Wang’s movie has gotten a lot of praise, and I’m glad, but it still feels undervalued to me, and I still feel the need to fight for it. Maybe it’s that the skillfulness of the tragicomic tone makes it easier to overlook how much unresolved and unresolvable pain there is in this story—the pain of choosing not to be with people you love, no matter how compelling the reasons may be for the choice. Chinese American cinema has tended to return again and again to generational differences, to the gap in communication and in values between Chinese parents and American children. But The Farewell comes at this topic in a way that’s both more complex and more bluntly devastating. I’ve seen the film four times, and I flinch every time Billi’s uncle lectures her about how “in America, you think one’s life belongs to oneself,” but that “in the East, your life is part of a whole.” It’s a generalization about individualism versus collectivism, sure. But it’s also a simple statement of fact hiding behind a frustrated fight about doing right by a loved one: Someone leaves and changes, and can’t come back and expect to seamlessly fit back in or to understand. It is so much easier to suggest that there’s a resolution to these feelings than to accept that loss is a central and unavoidable part of this experience. That The Farewell opts for the latter is why I respect it so much, even if watching it has felt to me like picking at a scab.
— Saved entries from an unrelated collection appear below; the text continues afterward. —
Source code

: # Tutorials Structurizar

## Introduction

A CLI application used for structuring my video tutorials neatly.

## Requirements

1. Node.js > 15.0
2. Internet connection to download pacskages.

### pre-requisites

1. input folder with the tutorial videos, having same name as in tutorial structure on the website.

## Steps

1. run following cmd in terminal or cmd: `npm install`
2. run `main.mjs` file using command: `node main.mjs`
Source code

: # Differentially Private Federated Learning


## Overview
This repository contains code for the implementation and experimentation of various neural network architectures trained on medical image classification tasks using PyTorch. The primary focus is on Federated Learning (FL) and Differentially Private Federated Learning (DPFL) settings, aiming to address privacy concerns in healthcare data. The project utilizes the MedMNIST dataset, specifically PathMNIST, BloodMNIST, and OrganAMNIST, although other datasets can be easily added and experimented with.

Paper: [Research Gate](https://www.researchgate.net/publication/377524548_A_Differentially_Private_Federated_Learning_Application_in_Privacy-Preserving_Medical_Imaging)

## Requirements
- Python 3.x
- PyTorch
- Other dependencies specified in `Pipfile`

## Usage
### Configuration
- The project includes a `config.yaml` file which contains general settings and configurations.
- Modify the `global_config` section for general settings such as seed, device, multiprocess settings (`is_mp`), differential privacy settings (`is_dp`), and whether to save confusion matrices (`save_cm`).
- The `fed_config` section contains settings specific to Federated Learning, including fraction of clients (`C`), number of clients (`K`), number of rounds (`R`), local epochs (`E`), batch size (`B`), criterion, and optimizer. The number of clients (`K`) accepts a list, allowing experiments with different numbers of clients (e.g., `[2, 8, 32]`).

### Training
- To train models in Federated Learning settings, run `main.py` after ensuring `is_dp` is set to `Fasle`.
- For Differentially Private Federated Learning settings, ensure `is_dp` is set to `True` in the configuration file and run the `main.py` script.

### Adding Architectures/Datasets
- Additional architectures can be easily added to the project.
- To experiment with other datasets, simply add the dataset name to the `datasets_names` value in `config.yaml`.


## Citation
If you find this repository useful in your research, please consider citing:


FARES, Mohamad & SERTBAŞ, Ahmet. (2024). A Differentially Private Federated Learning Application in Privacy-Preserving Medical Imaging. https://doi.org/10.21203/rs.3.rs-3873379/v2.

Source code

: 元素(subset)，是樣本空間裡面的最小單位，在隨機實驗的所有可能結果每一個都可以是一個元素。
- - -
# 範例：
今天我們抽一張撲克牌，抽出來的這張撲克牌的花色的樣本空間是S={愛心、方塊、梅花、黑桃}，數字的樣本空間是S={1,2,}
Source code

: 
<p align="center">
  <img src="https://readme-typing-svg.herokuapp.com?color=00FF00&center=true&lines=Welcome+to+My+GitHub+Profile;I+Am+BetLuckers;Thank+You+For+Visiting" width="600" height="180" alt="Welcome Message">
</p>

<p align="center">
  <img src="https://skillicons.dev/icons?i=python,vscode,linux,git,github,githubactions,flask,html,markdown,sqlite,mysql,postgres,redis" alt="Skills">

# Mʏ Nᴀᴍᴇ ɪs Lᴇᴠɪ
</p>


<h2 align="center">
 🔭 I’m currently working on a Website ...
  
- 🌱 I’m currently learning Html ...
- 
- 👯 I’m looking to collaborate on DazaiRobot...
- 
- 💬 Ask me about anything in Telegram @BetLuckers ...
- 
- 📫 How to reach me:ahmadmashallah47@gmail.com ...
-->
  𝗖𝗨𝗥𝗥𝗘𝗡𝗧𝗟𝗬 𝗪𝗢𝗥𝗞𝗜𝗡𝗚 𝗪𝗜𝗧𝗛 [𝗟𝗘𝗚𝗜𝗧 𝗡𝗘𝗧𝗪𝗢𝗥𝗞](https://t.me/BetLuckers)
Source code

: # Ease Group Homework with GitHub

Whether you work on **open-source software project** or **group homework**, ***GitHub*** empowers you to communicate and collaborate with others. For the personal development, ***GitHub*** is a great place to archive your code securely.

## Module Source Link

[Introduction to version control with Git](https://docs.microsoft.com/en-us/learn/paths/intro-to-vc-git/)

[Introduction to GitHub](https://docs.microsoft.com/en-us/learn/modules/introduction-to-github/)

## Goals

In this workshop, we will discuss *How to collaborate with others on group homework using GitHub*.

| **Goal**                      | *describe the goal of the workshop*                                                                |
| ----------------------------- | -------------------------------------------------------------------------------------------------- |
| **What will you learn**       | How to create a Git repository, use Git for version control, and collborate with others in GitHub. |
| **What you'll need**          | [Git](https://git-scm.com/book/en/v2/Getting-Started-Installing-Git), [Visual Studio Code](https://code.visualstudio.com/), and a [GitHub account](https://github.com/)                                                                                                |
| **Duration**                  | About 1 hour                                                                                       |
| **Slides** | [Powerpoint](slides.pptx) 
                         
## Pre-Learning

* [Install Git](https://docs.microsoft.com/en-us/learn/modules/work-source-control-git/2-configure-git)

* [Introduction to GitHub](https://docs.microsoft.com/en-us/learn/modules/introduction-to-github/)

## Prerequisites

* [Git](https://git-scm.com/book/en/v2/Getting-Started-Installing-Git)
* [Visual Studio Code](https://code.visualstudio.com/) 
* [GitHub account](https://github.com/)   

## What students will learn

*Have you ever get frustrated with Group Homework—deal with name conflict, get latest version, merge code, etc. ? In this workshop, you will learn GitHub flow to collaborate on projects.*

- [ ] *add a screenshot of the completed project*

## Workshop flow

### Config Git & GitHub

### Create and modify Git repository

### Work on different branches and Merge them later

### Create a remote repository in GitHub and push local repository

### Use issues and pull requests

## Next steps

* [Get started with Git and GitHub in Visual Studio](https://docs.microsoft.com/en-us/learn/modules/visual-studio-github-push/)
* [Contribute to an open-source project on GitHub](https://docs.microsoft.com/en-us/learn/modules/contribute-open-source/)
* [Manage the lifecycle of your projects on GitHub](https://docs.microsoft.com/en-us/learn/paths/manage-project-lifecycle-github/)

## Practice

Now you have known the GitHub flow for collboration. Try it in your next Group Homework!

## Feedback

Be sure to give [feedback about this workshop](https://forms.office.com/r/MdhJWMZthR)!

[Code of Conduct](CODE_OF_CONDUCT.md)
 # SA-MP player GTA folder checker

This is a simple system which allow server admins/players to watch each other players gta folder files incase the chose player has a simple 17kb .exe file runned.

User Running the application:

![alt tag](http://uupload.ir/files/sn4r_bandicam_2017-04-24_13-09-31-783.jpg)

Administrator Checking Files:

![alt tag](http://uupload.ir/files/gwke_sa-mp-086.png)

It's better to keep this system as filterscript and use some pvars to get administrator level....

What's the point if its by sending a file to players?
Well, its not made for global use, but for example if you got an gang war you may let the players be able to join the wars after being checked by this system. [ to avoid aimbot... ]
And on that bruised and banged-up note, I’ll send us into the fourth and final round by bringing us back around to that most annoying discussion of the year, Marty versus Marvel. Don’t worry, I’m not about to suggest we re-relitigate the nature of cinema. But I’d like to point out that one thing Avengers: Endgame and The Irishman definitely had in common was being able to break through the wall of noise. Both were effectively presented as events. And I’m curious, Dana, how you feel about this increasingly being the measure for a movie to gain any kind of audience, and how it might be affecting the kinds of movies that get made—and is the streaming long tail the thing that’s going to counterbalance this, or is that just something we like to tell ourselves?